It is obvious that when talking about mobility, infrastructure is essential and a modernised and expanded one can meet future transport demands as well as shape the travel patterns. Given the trends towards emissions reduction, they can determine the creation of a sustainable system that meets environmental policy objectives.
The authorities are betting on the development of railway transport which can take place not only through the modernisation of the existing infrastructure and the procurement of vehicles compliant with the latest standards, but also on its expansion to offer passengers optimal connections that will attract them to these services and persuade them to leave their cars at home. Planning the new infrastructure projects means considering traffic forecasts and the new policies that can have ‘a say’ on a decision to be made.
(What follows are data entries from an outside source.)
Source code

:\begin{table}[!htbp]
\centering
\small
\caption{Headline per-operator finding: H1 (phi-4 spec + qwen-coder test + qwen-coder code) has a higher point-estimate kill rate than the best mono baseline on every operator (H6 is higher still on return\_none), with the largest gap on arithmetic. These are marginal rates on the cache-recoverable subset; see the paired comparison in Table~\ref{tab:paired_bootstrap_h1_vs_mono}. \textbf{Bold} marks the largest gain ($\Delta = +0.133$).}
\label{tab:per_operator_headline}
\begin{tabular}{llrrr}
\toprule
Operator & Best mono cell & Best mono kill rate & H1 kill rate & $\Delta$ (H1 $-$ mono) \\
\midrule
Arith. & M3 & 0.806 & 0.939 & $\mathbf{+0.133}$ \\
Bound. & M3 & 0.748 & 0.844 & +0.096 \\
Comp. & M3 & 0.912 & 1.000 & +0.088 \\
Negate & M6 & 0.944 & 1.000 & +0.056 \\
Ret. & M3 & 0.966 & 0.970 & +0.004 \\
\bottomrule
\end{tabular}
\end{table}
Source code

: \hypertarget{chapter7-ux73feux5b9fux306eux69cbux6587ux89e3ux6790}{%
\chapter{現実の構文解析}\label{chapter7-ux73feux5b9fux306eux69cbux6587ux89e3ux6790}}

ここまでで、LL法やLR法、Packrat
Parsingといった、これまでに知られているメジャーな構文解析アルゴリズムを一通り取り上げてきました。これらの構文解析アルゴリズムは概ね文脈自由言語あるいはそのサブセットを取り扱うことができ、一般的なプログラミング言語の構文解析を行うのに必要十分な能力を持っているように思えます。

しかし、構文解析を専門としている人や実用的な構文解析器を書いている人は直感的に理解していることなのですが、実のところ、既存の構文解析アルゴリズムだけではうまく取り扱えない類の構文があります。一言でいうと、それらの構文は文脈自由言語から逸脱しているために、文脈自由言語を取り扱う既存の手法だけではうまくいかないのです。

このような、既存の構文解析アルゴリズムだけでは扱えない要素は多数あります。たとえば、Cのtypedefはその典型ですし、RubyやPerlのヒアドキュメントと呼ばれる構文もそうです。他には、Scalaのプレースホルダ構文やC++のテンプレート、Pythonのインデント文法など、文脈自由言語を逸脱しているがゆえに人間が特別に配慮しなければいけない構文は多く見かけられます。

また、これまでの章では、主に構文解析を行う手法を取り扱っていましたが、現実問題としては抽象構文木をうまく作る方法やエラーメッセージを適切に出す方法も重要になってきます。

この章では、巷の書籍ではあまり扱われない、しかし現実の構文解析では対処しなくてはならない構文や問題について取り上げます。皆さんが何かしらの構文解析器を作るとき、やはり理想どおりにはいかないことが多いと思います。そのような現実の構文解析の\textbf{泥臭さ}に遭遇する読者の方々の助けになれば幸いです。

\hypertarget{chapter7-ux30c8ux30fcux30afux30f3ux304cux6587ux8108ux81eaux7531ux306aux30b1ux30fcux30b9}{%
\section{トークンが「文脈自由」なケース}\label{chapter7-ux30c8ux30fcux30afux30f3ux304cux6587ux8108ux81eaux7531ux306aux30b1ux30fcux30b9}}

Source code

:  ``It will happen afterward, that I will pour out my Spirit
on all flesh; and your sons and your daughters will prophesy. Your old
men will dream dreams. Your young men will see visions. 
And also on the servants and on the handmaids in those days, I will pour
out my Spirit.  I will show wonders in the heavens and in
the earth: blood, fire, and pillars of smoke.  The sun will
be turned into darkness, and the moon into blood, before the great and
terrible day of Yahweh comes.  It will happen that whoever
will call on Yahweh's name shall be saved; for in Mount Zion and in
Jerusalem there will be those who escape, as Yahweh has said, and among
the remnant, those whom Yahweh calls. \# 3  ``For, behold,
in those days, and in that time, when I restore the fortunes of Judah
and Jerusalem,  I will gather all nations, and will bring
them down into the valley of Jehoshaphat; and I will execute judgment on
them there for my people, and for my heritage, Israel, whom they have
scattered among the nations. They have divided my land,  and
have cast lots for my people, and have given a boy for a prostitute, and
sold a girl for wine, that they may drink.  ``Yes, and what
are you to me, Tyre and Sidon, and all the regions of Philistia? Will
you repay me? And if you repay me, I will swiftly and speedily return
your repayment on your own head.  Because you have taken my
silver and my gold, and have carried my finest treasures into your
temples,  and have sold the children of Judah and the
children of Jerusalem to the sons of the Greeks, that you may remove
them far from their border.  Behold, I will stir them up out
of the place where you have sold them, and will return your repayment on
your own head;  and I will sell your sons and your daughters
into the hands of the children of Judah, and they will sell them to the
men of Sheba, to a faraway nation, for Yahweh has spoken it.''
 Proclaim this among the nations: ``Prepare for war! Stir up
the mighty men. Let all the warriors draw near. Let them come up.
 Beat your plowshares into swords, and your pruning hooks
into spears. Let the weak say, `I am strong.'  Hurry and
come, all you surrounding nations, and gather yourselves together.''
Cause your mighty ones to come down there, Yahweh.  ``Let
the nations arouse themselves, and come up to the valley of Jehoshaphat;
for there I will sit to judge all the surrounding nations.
This applies to the projects Centralny Port Komunikacyjny (CPK) is implementing to deliver a new infrastructure and increased accessibility from the capital city of Warsaw to the largest Polish cities with later impact on the entire Polish transport system. CPK is an emerging infrastructure mega project, which includes, among others a transport hub at the new international greenfield airport in the centre of Poland and a network of new railway lines. They are planned to be used primarily for long-distance services, including high-speed designed to reach initially 250 km/h with the possibility of achieving 350 km/h in the future. The structure of the programme includes regional services, and, on the selected sections, freight traffic will be allowed. Key sections such as Warsaw – Łódź are expected to be available as early as 2027 with the completion of CPK airport. The new rail infrastructure is to ensure high accessibility to the airport, with up to 40% of people using the airport arriving by train.
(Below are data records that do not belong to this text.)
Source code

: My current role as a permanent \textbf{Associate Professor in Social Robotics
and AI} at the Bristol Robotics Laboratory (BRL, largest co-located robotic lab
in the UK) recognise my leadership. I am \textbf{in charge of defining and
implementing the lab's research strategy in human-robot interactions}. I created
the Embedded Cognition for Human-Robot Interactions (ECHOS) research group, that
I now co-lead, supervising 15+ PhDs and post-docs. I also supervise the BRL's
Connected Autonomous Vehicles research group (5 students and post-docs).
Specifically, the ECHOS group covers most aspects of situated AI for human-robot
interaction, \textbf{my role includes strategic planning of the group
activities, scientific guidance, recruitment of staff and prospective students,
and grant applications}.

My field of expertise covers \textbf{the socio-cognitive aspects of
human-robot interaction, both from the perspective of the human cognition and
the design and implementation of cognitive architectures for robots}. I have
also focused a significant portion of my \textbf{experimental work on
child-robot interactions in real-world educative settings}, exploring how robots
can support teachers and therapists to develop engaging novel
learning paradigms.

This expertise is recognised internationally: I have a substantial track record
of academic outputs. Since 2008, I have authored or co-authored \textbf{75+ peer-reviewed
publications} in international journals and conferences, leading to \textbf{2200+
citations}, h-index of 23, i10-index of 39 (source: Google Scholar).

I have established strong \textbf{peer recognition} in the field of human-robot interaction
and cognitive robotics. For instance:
In short, Poland’s investments in the development of new country’s rail network is based on ca. 2,000 km of new high-speed rail connections and over 3,000 km of modernised lines ensuring connections throughout the country. In the Central and Eastern Europe region, CPK system, together with Rail Baltica and high-speed rail projects in the V4 countries (Czech Republic, Hungary, Poland, and Slovakia) which are on the development path, will revolutionise the way people will choose to travel in the future.
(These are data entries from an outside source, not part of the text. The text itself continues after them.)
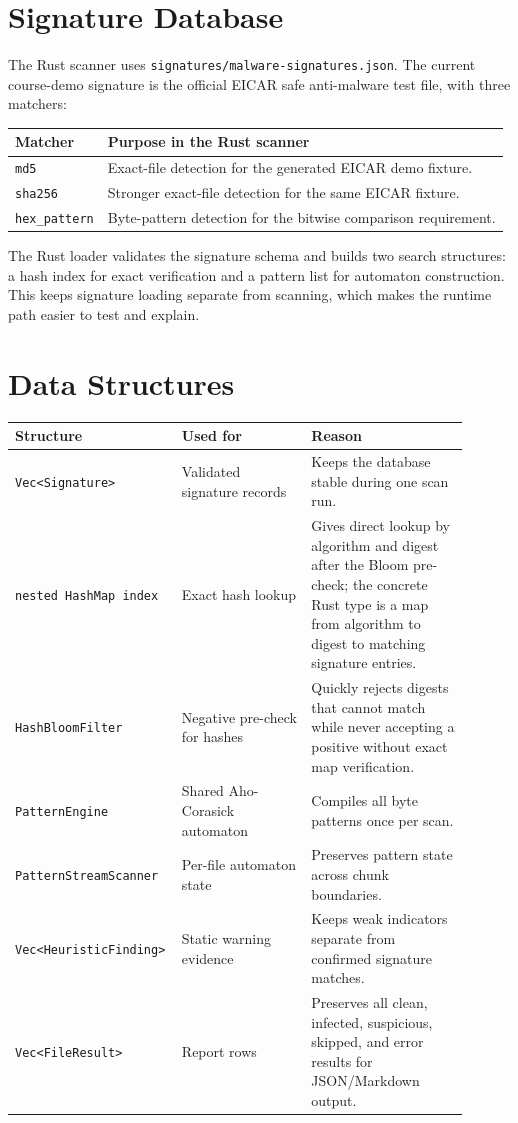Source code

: \documentclass[11pt]{article}
\begin{document}
\section{Signature Database}

The Rust scanner uses \texttt{signatures/malware-signatures.json}. The current
course-demo signature is the official EICAR safe anti-malware test file, with
three matchers:

\begin{center}
\begin{tabular}{ll}
\toprule
\textbf{Matcher} & \textbf{Purpose in the Rust scanner} \\
\midrule
\texttt{md5} & Exact-file detection for the generated EICAR demo fixture. \\
\texttt{sha256} & Stronger exact-file detection for the same EICAR fixture. \\
\texttt{hex\_pattern} & Byte-pattern detection for the bitwise comparison requirement. \\
\bottomrule
\end{tabular}
\end{center}

The Rust loader validates the signature schema and builds two search structures:
a hash index for exact verification and a pattern list for automaton
construction. This keeps signature loading separate from scanning, which makes
the runtime path easier to test and explain.

\section{Data Structures}

\begin{longtable}{p{0.28\linewidth}p{0.28\linewidth}p{0.34\linewidth}}
\toprule
\textbf{Structure} & \textbf{Used for} & \textbf{Reason} \\
\midrule
\texttt{Vec<Signature>} & Validated signature records & Keeps the database
stable during one scan run. \\
\texttt{nested HashMap index} & Exact hash lookup & Gives direct lookup by
algorithm and digest after the Bloom pre-check; the concrete Rust type is a
map from algorithm to digest to matching signature entries. \\
\texttt{HashBloomFilter} & Negative pre-check for hashes & Quickly rejects
digests that cannot match while never accepting a positive without exact map
verification. \\
\texttt{PatternEngine} & Shared Aho-Corasick automaton & Compiles all byte
patterns once per scan. \\
\texttt{PatternStreamScanner} & Per-file automaton state & Preserves pattern
state across chunk boundaries. \\
\texttt{Vec<HeuristicFinding>} & Static warning evidence & Keeps weak
indicators separate from confirmed signature matches. \\
\texttt{Vec<FileResult>} & Report rows & Preserves all clean, infected,
suspicious, skipped, and error results for JSON/Markdown output. \\
\bottomrule
\end{longtable}
\end{document}
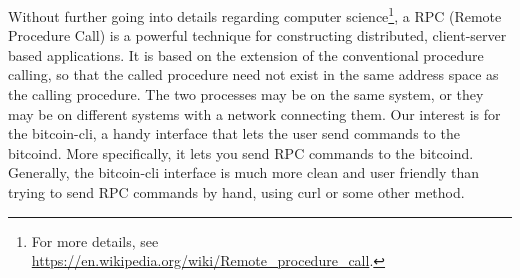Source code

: \bigskip
\noindent
Without further going into details regarding computer science\footnote{For more details, see \url{https://en.wikipedia.org/wiki/Remote\_procedure\_call}.}, a RPC (Remote Procedure Call) is a powerful technique for constructing distributed, client-server based applications. It is based on the extension of the conventional procedure calling, so that the called procedure need not exist in the same address space as the calling procedure. The two processes may be on the same system, or they may be on different systems with a network connecting them. Our interest is for the \colorbox{Grey!10}{bitcoin-cli}, a handy interface that lets the user send commands to the \colorbox{Grey!10}{bitcoind}. More specifically, it lets you send RPC commands to the \colorbox{Grey!10}{bitcoind}. Generally, the \colorbox{Grey!10}{bitcoin-cli} interface is much more clean and user friendly than trying to send RPC commands by hand, using \colorbox{Grey!10}{curl} or some other method.

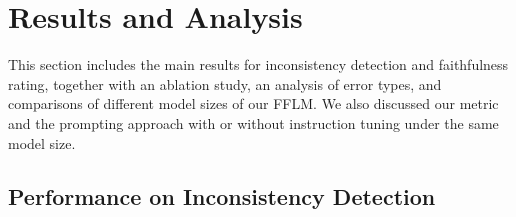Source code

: \section{Results and Analysis}
\label{sec:results}

This section includes the main results for inconsistency detection and faithfulness rating, together with an ablation study, an analysis of error types, and comparisons of different model sizes of our FFLM. We also discussed our metric and the prompting approach with or without instruction tuning under the same model size.

\subsection{Performance on Inconsistency Detection}
\label{sec:results-id}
In Poland, as part of the CPK’s project’s rail investment, the planning and design works are advanced as feasibility studies are underway for 1,500 km of lines of the 2,000 km network. This includes the 140 km Warsaw – Łódź high speed rail section for which CPK selected the investor variant in June 2022 and is expected that preparatory construction work would start in the second half of 2023. Another important project is the 200 km Łódź – Wrocław high-speed rail via Sieradz with investor variant selected in August 2022. The construction of its first Sieradz – Czernica section (near Wrocław) is scheduled to start in 2024. The line will reduce the travel time between Łódź and Wrocław from currently over three hours to approx. one hour.
The 4 km Łódź tunnel is another key element of the high- speed rail connections CPK is to develop in the Warsaw – Łódź area. At the beginning of 2023, CPK applied for CEF funding to build it. Earlier, the company received funding in the amount of PLN 60 million (EUR 12.8 million) from CEF Transport Reflow for tunnel design documentation. Recently, the company has launched construction tender covering the chambers for the Tunnel Boring Machine at Retkinia and Fabryczna with works expected to start by the end of this year.
The Passenger Transport Model offers the best scenarios
Network traffic forecasting is a fundamental element of the large scale transport infrastructure development projects. The algorithms and structures of the entire model and consistent assumptions in terms of methodology, make it possible to develop forecast for the entire country, which include the road, rail and air transport. While implementing the investment plan, CPK not only cooperates extensively with science, but also creates and develops on its own tools necessary for forecasting domestic and international traffic, such as the Passenger Transport Model (PMT). Detailed analyses are developed at a later stage for each specific line, considering different routing options, station locations, connections to other modes of transport and the share of above-average seasonal tourist and international traffic. While developing these analyses, additional research designed specifically for a particular investment is used. In selected cases, anonymised data from mobile networks (BIG Data) is used.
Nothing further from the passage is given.